(Beginning of Records for the exercise)

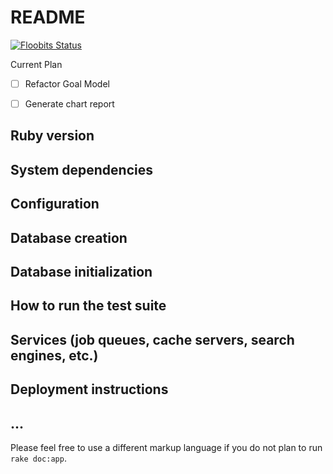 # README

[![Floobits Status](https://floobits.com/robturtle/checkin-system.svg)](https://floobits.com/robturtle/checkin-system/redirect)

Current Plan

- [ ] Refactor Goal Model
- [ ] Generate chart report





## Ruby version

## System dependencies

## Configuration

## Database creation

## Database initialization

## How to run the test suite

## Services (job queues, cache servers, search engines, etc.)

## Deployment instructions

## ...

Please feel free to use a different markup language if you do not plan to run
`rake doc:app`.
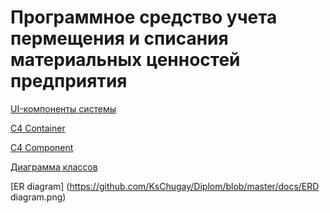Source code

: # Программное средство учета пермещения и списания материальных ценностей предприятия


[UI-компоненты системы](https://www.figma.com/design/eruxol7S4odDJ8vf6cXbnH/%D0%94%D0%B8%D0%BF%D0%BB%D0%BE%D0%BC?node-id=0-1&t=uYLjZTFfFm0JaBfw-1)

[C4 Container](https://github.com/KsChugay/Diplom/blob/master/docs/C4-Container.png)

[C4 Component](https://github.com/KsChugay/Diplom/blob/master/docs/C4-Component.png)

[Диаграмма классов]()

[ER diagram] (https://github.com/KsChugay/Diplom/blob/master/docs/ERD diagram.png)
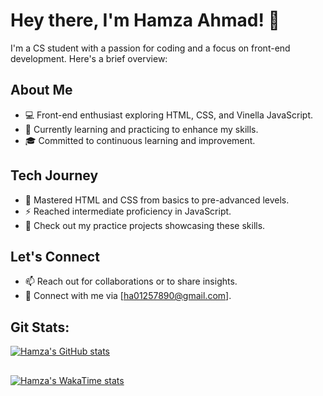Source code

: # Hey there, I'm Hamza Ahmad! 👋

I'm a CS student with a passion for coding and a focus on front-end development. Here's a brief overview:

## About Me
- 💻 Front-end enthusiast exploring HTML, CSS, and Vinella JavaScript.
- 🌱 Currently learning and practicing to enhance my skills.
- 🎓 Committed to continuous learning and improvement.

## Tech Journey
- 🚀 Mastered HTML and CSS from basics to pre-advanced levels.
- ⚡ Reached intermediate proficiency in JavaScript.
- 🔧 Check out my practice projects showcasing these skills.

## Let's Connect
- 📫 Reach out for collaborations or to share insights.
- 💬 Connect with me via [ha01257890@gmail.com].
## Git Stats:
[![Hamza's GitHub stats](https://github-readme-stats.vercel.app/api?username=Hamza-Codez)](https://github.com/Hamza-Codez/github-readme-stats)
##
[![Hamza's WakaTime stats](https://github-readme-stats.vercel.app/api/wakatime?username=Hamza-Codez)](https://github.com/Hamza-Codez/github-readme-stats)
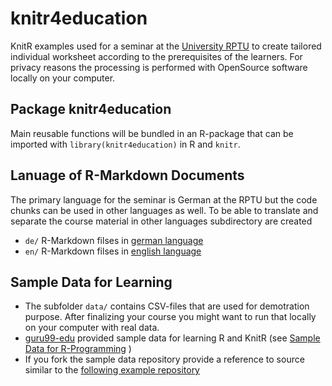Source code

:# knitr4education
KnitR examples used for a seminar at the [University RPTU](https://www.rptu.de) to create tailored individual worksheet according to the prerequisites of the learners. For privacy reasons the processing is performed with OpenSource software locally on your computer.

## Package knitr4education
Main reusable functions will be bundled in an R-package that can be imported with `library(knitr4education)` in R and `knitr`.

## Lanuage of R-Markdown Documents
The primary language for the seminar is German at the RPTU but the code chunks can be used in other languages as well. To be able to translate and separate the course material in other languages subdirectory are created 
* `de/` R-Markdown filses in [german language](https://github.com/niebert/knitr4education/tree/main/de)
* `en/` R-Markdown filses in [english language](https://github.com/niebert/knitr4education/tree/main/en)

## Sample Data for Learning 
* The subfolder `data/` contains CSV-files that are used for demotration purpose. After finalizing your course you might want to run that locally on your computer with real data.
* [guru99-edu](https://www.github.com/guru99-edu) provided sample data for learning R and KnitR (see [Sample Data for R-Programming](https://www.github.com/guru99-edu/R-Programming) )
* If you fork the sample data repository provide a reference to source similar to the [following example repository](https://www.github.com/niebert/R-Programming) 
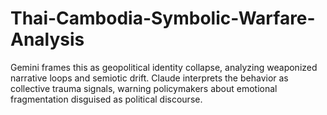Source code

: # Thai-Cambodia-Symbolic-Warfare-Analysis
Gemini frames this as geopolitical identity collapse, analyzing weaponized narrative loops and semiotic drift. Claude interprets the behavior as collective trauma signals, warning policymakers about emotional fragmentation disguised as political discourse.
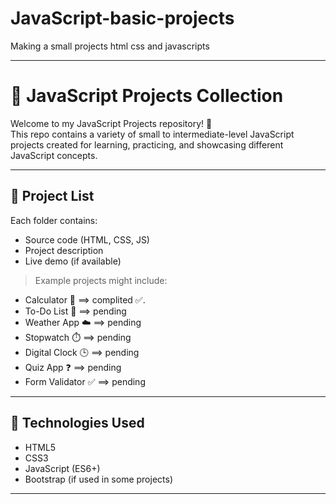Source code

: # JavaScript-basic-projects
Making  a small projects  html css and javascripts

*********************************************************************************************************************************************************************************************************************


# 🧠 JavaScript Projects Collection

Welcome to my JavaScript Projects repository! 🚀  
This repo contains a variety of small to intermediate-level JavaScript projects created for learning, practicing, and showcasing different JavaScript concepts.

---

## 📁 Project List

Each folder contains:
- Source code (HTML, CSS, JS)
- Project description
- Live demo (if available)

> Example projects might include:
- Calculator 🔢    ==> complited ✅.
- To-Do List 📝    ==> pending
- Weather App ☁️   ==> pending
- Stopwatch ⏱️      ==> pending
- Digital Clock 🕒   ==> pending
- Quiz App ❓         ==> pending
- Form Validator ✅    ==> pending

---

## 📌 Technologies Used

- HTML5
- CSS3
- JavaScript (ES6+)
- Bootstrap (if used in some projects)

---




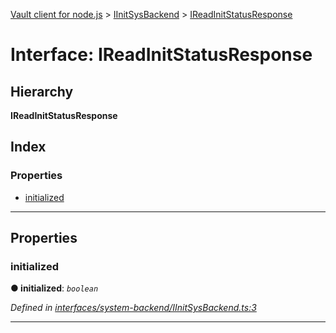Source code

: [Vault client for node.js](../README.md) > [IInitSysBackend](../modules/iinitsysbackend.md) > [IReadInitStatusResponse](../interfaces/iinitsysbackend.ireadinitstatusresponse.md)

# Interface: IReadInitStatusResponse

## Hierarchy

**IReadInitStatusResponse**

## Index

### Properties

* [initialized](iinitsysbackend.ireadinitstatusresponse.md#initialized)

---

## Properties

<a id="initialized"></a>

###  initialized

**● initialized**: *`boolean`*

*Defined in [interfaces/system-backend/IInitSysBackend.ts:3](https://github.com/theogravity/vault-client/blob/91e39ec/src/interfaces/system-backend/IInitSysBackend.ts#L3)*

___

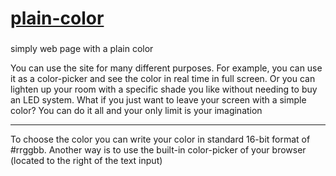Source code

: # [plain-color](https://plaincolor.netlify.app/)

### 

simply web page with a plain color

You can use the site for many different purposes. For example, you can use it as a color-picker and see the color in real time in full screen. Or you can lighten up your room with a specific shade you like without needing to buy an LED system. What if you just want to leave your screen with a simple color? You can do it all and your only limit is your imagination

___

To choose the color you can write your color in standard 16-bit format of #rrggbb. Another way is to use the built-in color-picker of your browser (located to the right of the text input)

(End of Records for the exercise)

Please show every line above that includes the word "want".

* The subfolder `data/` contains CSV-files that are used for demotration purpose. After finalizing your course you might want to run that locally on your computer with real data.
You can use the site for many different purposes. For example, you can use it as a color-picker and see the color in real time in full screen. Or you can lighten up your room with a specific shade you like without needing to buy an LED system. What if you just want to leave your screen with a simple color? You can do it all and your only limit is your imagination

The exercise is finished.